§ EXERCISE MATERIALS:
⟨

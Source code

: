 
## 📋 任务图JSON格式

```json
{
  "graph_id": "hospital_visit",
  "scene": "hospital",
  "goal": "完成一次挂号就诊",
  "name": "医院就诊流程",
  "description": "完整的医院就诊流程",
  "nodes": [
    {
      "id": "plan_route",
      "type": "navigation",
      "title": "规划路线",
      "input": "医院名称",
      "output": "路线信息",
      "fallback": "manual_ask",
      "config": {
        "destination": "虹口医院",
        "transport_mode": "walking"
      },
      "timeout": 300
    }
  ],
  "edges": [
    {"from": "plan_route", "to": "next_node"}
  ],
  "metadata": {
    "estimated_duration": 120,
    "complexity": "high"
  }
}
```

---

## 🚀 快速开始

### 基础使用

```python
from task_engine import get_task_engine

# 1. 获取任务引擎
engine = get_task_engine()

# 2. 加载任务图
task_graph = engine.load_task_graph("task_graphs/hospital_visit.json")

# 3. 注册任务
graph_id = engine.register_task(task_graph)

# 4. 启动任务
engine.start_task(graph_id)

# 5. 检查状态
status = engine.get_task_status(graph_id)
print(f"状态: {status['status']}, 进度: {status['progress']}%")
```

⟩
⟨

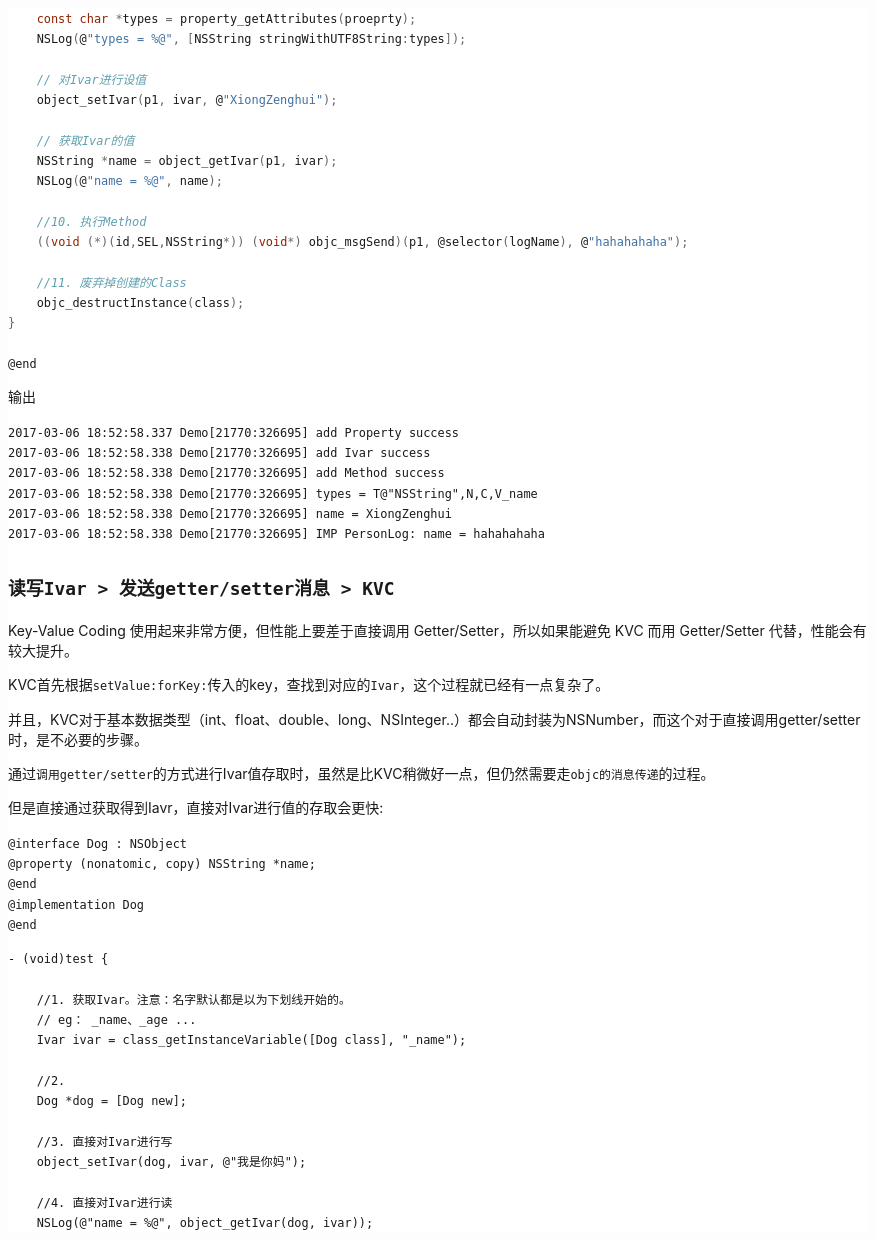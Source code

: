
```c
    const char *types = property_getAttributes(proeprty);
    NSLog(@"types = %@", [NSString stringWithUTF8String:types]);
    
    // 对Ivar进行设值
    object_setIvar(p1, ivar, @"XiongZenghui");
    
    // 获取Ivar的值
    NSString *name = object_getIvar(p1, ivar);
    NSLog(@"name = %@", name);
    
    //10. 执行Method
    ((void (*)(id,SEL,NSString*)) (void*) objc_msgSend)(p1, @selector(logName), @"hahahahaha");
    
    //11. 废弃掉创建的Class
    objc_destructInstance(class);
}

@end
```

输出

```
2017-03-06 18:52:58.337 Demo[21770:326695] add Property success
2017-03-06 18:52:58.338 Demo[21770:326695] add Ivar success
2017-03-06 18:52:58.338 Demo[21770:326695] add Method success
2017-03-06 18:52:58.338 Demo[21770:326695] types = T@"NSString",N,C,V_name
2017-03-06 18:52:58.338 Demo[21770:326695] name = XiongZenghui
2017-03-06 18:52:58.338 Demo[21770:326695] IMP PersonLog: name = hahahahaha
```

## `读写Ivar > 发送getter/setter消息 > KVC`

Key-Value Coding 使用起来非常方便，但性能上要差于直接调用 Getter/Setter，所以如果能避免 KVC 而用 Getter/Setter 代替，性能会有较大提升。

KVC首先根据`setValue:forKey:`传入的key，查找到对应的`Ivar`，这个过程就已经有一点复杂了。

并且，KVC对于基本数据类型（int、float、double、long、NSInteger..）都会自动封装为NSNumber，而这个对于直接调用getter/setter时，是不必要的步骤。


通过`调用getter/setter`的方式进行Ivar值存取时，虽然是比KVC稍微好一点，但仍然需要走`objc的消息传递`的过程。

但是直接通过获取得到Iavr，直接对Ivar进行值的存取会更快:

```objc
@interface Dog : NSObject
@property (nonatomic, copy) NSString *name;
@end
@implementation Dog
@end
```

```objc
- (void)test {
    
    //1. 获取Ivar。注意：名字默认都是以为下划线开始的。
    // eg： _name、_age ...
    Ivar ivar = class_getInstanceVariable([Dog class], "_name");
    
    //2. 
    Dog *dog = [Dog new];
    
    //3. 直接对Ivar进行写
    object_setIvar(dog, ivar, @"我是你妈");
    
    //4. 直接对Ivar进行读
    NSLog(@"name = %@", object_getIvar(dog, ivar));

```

⟩
⟨

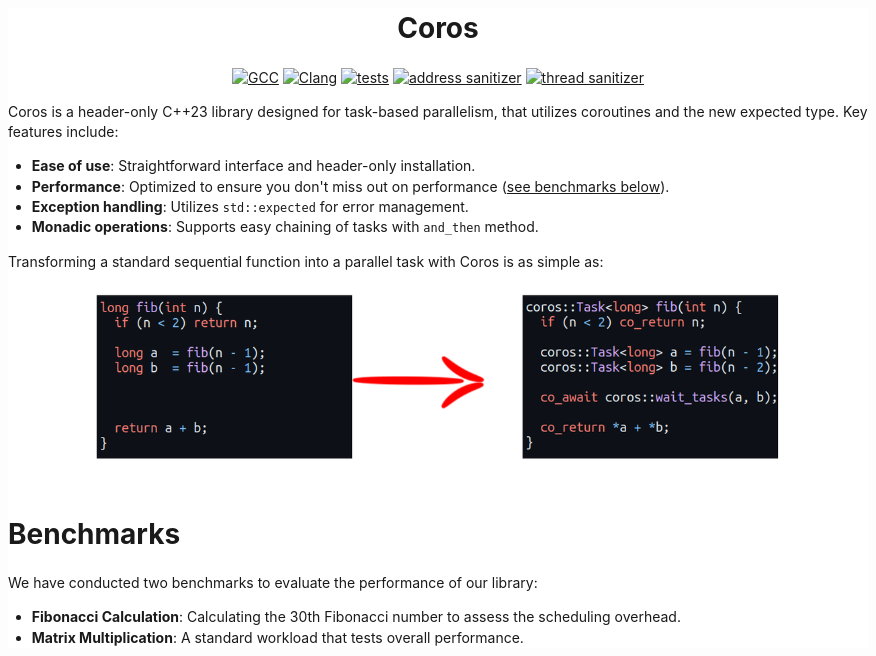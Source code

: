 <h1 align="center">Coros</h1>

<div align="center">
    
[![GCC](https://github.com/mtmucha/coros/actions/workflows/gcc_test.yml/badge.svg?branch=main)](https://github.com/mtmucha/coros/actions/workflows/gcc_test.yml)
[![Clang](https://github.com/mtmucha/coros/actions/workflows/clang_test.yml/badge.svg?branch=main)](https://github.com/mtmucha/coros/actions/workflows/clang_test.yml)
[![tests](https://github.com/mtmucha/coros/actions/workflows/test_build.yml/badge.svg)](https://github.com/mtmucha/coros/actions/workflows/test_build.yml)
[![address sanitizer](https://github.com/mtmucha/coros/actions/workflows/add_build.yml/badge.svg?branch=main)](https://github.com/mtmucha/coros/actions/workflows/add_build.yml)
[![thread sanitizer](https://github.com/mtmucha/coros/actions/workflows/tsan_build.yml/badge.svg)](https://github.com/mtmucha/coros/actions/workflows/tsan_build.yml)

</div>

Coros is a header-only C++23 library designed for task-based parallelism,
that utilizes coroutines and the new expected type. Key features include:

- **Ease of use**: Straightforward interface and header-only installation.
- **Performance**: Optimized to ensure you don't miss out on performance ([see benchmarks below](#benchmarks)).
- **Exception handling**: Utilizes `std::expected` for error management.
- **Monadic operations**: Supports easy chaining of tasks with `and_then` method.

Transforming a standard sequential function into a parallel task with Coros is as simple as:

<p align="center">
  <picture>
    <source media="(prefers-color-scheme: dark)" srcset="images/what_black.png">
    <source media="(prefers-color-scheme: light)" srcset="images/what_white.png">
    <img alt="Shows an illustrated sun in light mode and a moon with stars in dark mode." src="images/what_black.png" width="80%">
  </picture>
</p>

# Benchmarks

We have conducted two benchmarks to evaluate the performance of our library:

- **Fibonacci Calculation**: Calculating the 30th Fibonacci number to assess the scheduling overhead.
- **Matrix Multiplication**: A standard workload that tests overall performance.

⟩

§ TASK DETAILS: Return every line in the records that includes the string "github".

§ EXPECTED ANSWER:
[![GCC](https://github.com/mtmucha/coros/actions/workflows/gcc_test.yml/badge.svg?branch=main)](https://github.com/mtmucha/coros/actions/workflows/gcc_test.yml)
[![Clang](https://github.com/mtmucha/coros/actions/workflows/clang_test.yml/badge.svg?branch=main)](https://github.com/mtmucha/coros/actions/workflows/clang_test.yml)
[![tests](https://github.com/mtmucha/coros/actions/workflows/test_build.yml/badge.svg)](https://github.com/mtmucha/coros/actions/workflows/test_build.yml)
[![address sanitizer](https://github.com/mtmucha/coros/actions/workflows/add_build.yml/badge.svg?branch=main)](https://github.com/mtmucha/coros/actions/workflows/add_build.yml)
[![thread sanitizer](https://github.com/mtmucha/coros/actions/workflows/tsan_build.yml/badge.svg)](https://github.com/mtmucha/coros/actions/workflows/tsan_build.yml)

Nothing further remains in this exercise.